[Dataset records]
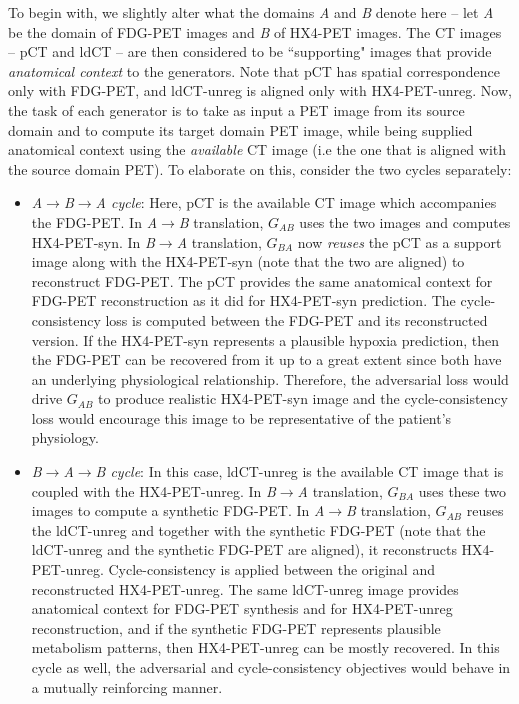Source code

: To begin with, we slightly alter what the domains \textit{A} and \textit{B} denote here -- let \textit{A} be the domain of FDG-PET images and \textit{B} of HX4-PET images. The CT images -- pCT and ldCT -- are then considered to be ``supporting" images that provide \textit{anatomical context} to the generators. Note that pCT has spatial correspondence only with FDG-PET, and ldCT-unreg is aligned only with HX4-PET-unreg. Now, the task of each generator is to take as input a PET image from its source domain and to compute its target domain PET image, while being supplied anatomical context using the \textit{available} CT image (i.e the one that is aligned with the source domain PET). To elaborate on this, consider the two cycles separately: 

\begin{itemize}
    \item \textit{A$\rightarrow$B$\rightarrow$A cycle}: Here, pCT is the available CT image which accompanies the FDG-PET. In \textit{A}$\rightarrow$\textit{B} translation, $G_{AB}$ uses the two images and computes HX4-PET-syn. In \textit{B}$\rightarrow$\textit{A} translation, $G_{BA}$ now \textit{reuses} the pCT as a support image along with the HX4-PET-syn (note that the two are aligned) to reconstruct FDG-PET. The pCT provides the same anatomical context for FDG-PET reconstruction as it did for HX4-PET-syn prediction. The cycle-consistency loss is computed between the FDG-PET and its reconstructed version. If the HX4-PET-syn represents a plausible hypoxia prediction, then the FDG-PET can be recovered from it up to a great extent since both have an underlying physiological relationship. Therefore, the adversarial loss would drive $G_{AB}$ to produce realistic HX4-PET-syn image and the cycle-consistency loss would encourage this image to be representative of the patient's physiology. 
    
    \item \textit{B$\rightarrow$A$\rightarrow$B cycle}: In this case, ldCT-unreg is the available CT image that is coupled with the HX4-PET-unreg. In \textit{B}$\rightarrow$\textit{A} translation, $G_{BA}$ uses these two images to compute a synthetic FDG-PET. In \textit{A}$\rightarrow$\textit{B} translation, $G_{AB}$ reuses the ldCT-unreg and together with the synthetic FDG-PET (note that the ldCT-unreg and the synthetic FDG-PET are aligned), it reconstructs HX4-PET-unreg. Cycle-consistency is applied between the original and reconstructed HX4-PET-unreg. The same ldCT-unreg image provides anatomical context for FDG-PET synthesis and for HX4-PET-unreg reconstruction, and if the synthetic FDG-PET represents plausible metabolism patterns, then HX4-PET-unreg can be mostly recovered. In this cycle as well, the adversarial and cycle-consistency objectives would behave in a mutually reinforcing manner.
\end{itemize}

- **What the task requires**
Omit the pictures. Transcribe every record exactly.

- **Reply to the exercise**
Source code

: To begin with, we slightly alter what the domains \textit{A} and \textit{B} denote here -- let \textit{A} be the domain of FDG-PET images and \textit{B} of HX4-PET images. The CT images -- pCT and ldCT -- are then considered to be ``supporting" images that provide \textit{anatomical context} to the generators. Note that pCT has spatial correspondence only with FDG-PET, and ldCT-unreg is aligned only with HX4-PET-unreg. Now, the task of each generator is to take as input a PET image from its source domain and to compute its target domain PET image, while being supplied anatomical context using the \textit{available} CT image (i.e the one that is aligned with the source domain PET). To elaborate on this, consider the two cycles separately: 

\begin{itemize}
    \item \textit{A$\rightarrow$B$\rightarrow$A cycle}: Here, pCT is the available CT image which accompanies the FDG-PET. In \textit{A}$\rightarrow$\textit{B} translation, $G_{AB}$ uses the two images and computes HX4-PET-syn. In \textit{B}$\rightarrow$\textit{A} translation, $G_{BA}$ now \textit{reuses} the pCT as a support image along with the HX4-PET-syn (note that the two are aligned) to reconstruct FDG-PET. The pCT provides the same anatomical context for FDG-PET reconstruction as it did for HX4-PET-syn prediction. The cycle-consistency loss is computed between the FDG-PET and its reconstructed version. If the HX4-PET-syn represents a plausible hypoxia prediction, then the FDG-PET can be recovered from it up to a great extent since both have an underlying physiological relationship. Therefore, the adversarial loss would drive $G_{AB}$ to produce realistic HX4-PET-syn image and the cycle-consistency loss would encourage this image to be representative of the patient's physiology. 
    
    \item \textit{B$\rightarrow$A$\rightarrow$B cycle}: In this case, ldCT-unreg is the available CT image that is coupled with the HX4-PET-unreg. In \textit{B}$\rightarrow$\textit{A} translation, $G_{BA}$ uses these two images to compute a synthetic FDG-PET. In \textit{A}$\rightarrow$\textit{B} translation, $G_{AB}$ reuses the ldCT-unreg and together with the synthetic FDG-PET (note that the ldCT-unreg and the synthetic FDG-PET are aligned), it reconstructs HX4-PET-unreg. Cycle-consistency is applied between the original and reconstructed HX4-PET-unreg. The same ldCT-unreg image provides anatomical context for FDG-PET synthesis and for HX4-PET-unreg reconstruction, and if the synthetic FDG-PET represents plausible metabolism patterns, then HX4-PET-unreg can be mostly recovered. In this cycle as well, the adversarial and cycle-consistency objectives would behave in a mutually reinforcing manner.
\end{itemize}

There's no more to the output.